EXERCISE INSTRUCTIONS:
Return only the lines from the start of the records through the line that contains "a dental license.", inclusive; leave out all pictures.

[Stored data]
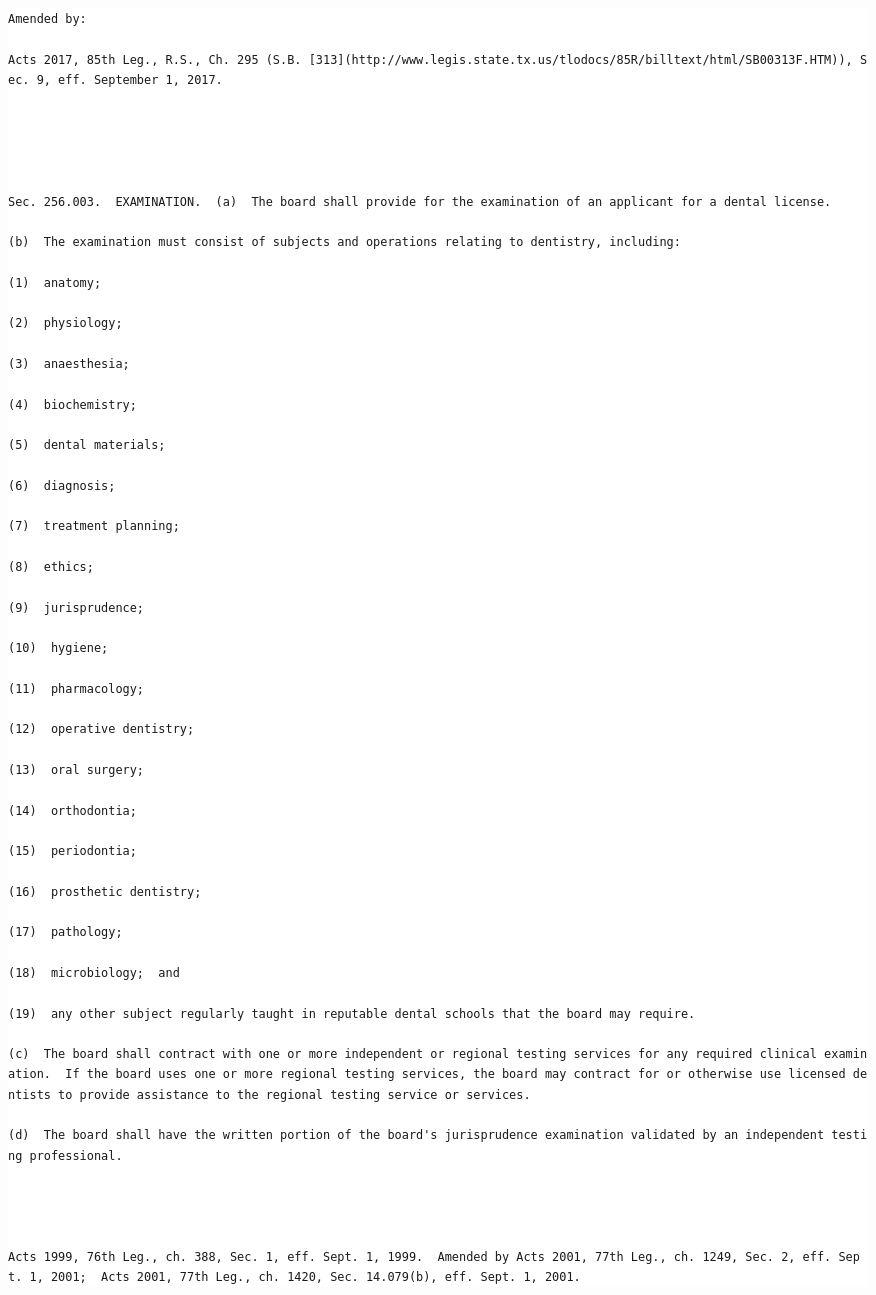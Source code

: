     Amended by: 
    
    Acts 2017, 85th Leg., R.S., Ch. 295 (S.B. [313](http://www.legis.state.tx.us/tlodocs/85R/billtext/html/SB00313F.HTM)), Sec. 9, eff. September 1, 2017.
    
    
    
    
    
    Sec. 256.003.  EXAMINATION.  (a)  The board shall provide for the examination of an applicant for a dental license.
    
    (b)  The examination must consist of subjects and operations relating to dentistry, including:
    
    (1)  anatomy;
    
    (2)  physiology;
    
    (3)  anaesthesia;
    
    (4)  biochemistry;
    
    (5)  dental materials;
    
    (6)  diagnosis;
    
    (7)  treatment planning;
    
    (8)  ethics;
    
    (9)  jurisprudence;
    
    (10)  hygiene;
    
    (11)  pharmacology;
    
    (12)  operative dentistry;
    
    (13)  oral surgery;
    
    (14)  orthodontia;
    
    (15)  periodontia;
    
    (16)  prosthetic dentistry;
    
    (17)  pathology;
    
    (18)  microbiology;  and
    
    (19)  any other subject regularly taught in reputable dental schools that the board may require.
    
    (c)  The board shall contract with one or more independent or regional testing services for any required clinical examination.  If the board uses one or more regional testing services, the board may contract for or otherwise use licensed dentists to provide assistance to the regional testing service or services.
    
    (d)  The board shall have the written portion of the board's jurisprudence examination validated by an independent testing professional. 
    
    
    
    
    Acts 1999, 76th Leg., ch. 388, Sec. 1, eff. Sept. 1, 1999.  Amended by Acts 2001, 77th Leg., ch. 1249, Sec. 2, eff. Sept. 1, 2001;  Acts 2001, 77th Leg., ch. 1420, Sec. 14.079(b), eff. Sept. 1, 2001.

EXERCISE RESULT:
Source code

:     Amended by: 
    
    Acts 2017, 85th Leg., R.S., Ch. 295 (S.B. [313](http://www.legis.state.tx.us/tlodocs/85R/billtext/html/SB00313F.HTM)), Sec. 9, eff. September 1, 2017.
    
    
    
    
    
    Sec. 256.003.  EXAMINATION.  (a)  The board shall provide for the examination of an applicant for a dental license.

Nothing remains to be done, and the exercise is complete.